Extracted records
──────────

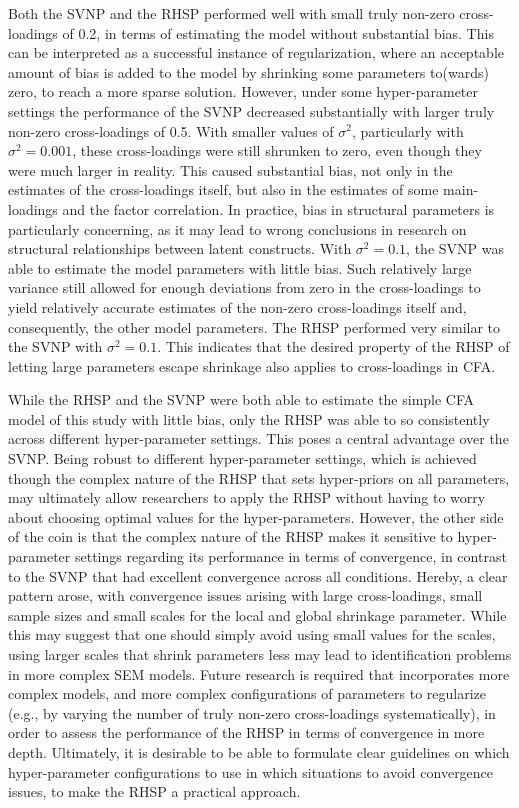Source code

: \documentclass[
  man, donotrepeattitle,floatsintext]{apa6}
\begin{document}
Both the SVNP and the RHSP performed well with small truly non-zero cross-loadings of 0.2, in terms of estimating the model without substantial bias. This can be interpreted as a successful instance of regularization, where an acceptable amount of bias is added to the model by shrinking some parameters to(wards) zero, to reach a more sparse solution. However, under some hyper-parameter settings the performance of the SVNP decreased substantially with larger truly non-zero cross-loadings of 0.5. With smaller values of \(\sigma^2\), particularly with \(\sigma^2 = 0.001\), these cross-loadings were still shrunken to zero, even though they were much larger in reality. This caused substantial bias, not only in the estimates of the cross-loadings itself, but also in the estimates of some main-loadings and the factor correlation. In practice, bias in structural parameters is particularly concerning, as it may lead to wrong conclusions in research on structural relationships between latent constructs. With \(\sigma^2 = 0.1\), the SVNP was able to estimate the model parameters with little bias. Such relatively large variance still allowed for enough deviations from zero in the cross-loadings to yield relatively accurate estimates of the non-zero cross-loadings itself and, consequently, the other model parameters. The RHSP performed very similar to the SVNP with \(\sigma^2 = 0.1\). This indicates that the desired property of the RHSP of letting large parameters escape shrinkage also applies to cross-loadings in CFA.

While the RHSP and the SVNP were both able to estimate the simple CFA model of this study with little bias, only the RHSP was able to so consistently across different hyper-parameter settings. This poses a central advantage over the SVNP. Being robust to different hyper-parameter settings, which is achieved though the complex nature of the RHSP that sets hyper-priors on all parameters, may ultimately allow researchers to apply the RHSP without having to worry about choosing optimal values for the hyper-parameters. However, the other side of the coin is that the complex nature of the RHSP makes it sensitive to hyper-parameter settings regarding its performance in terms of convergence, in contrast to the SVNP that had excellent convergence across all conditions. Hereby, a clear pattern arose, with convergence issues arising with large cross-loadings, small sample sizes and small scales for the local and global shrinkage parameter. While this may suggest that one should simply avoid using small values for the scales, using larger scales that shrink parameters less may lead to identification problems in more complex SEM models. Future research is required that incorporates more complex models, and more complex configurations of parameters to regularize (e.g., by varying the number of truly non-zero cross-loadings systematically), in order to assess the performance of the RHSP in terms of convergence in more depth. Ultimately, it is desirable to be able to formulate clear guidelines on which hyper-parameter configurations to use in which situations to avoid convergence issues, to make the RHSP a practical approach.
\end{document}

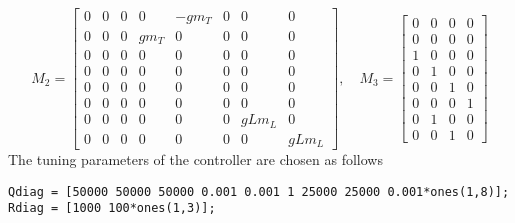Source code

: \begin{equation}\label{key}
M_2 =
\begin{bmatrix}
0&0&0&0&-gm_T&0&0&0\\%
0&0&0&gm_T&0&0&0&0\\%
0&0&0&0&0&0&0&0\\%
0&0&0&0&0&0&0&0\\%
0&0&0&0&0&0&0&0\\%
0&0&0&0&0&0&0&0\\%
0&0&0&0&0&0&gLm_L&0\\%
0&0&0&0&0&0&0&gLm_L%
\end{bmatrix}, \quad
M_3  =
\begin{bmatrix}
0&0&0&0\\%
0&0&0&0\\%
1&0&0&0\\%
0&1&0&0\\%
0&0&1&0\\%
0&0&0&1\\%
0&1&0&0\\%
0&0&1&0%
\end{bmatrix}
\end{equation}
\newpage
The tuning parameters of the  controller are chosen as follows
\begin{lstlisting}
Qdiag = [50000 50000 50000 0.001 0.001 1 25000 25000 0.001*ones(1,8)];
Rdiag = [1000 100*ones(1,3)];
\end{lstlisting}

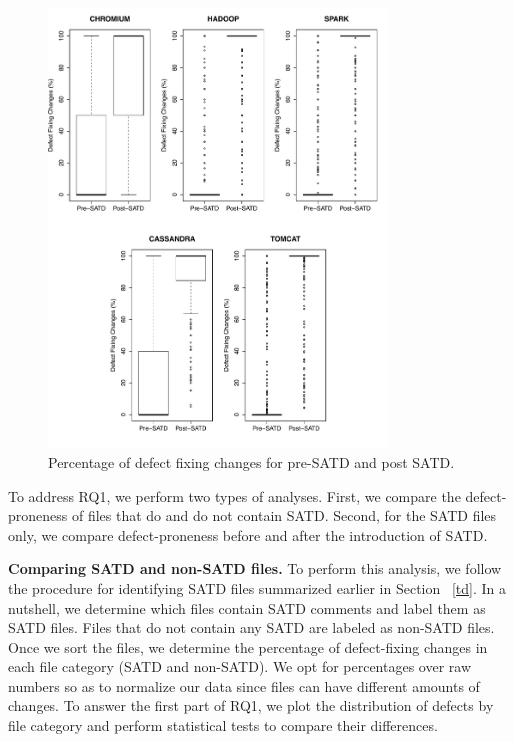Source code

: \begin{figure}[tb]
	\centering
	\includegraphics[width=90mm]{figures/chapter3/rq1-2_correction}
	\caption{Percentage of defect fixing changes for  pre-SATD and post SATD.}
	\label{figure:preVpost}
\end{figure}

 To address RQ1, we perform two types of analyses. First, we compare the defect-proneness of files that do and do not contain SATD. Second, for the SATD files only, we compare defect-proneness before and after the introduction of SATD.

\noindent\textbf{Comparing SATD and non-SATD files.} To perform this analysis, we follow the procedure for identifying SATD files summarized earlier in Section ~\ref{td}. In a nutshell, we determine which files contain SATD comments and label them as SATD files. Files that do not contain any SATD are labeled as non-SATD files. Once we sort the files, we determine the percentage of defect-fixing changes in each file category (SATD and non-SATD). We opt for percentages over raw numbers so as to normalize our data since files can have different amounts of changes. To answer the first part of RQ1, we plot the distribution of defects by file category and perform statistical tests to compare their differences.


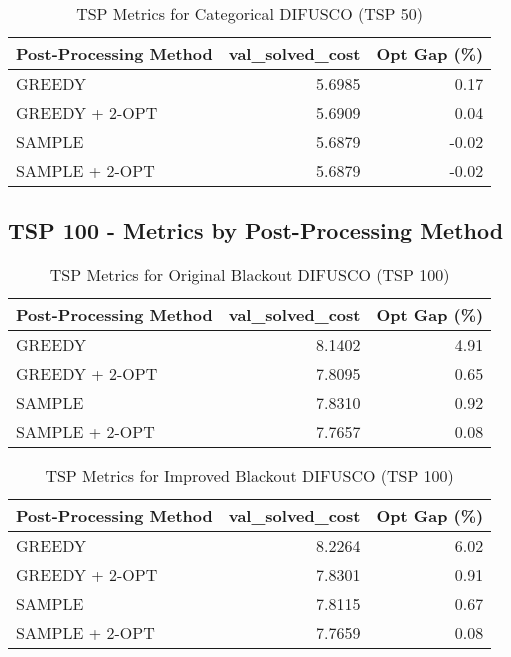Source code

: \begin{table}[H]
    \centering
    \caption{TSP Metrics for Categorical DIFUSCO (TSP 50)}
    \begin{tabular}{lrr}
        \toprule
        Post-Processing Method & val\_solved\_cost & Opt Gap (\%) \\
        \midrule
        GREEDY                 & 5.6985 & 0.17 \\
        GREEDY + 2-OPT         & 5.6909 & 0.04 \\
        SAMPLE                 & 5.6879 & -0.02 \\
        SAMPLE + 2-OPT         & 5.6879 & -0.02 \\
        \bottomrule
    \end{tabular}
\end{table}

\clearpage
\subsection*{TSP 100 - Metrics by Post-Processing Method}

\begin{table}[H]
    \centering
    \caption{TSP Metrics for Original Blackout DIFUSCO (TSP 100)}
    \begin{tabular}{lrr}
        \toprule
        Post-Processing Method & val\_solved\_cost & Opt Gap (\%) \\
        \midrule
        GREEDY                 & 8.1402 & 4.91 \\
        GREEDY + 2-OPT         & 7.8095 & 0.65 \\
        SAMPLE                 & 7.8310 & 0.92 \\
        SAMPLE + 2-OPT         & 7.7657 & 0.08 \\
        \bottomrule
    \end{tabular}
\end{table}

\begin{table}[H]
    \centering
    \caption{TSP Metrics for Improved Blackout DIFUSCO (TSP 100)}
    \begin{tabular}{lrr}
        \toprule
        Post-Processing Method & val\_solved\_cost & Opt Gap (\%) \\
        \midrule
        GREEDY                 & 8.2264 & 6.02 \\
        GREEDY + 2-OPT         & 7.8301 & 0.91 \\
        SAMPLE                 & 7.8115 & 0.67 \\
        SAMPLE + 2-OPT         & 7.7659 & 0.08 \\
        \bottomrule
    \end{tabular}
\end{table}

──────────

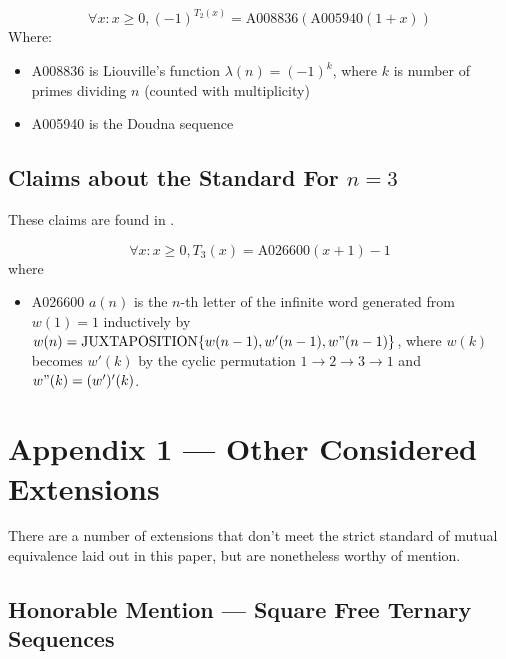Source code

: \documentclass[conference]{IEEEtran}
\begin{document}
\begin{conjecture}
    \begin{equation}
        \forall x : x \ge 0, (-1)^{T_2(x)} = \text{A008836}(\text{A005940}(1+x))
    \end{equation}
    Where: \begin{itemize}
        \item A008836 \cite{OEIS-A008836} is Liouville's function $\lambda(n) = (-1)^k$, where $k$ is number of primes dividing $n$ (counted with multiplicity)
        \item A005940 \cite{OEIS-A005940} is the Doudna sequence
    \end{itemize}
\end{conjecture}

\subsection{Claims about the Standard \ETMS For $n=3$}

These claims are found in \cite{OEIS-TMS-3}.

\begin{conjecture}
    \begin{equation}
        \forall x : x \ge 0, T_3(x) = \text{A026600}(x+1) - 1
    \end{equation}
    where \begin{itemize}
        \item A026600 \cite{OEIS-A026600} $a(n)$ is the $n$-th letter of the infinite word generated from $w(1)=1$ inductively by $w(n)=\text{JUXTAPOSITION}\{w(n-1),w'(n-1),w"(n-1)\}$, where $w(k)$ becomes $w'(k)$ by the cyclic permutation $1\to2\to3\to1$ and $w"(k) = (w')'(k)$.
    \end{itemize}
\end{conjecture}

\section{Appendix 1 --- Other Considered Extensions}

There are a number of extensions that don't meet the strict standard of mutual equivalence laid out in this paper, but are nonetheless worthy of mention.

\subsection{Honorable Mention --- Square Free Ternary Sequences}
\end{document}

──────────

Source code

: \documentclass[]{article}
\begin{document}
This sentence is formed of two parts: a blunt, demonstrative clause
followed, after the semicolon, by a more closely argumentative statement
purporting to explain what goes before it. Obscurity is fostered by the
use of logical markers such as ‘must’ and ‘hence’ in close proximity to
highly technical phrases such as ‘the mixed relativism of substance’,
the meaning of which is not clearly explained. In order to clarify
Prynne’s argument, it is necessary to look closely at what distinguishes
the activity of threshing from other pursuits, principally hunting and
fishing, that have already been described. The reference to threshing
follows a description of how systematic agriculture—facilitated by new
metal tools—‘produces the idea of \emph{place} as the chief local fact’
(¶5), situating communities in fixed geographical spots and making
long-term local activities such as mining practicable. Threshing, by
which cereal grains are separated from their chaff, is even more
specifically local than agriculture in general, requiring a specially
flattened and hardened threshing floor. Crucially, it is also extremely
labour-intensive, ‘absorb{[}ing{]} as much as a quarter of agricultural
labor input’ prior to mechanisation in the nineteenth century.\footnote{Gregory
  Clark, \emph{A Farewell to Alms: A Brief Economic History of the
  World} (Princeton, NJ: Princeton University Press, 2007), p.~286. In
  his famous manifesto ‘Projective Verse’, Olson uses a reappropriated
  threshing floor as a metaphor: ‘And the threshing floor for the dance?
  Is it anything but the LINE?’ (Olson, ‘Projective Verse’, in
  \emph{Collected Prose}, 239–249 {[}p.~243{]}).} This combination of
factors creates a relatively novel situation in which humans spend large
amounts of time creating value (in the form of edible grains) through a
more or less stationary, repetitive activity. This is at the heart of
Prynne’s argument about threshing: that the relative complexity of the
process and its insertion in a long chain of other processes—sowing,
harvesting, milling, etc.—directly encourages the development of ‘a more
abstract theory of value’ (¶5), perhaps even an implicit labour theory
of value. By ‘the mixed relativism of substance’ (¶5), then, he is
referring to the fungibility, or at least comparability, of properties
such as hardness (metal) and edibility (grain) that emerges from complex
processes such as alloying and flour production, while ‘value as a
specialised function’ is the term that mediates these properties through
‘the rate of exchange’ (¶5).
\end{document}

──────────

= Work instruction =
Every line above that includes the word "Blackout" should be listed.

= Written solution =
    \caption{TSP Metrics for Original Blackout DIFUSCO (TSP 100)}
    \caption{TSP Metrics for Improved Blackout DIFUSCO (TSP 100)}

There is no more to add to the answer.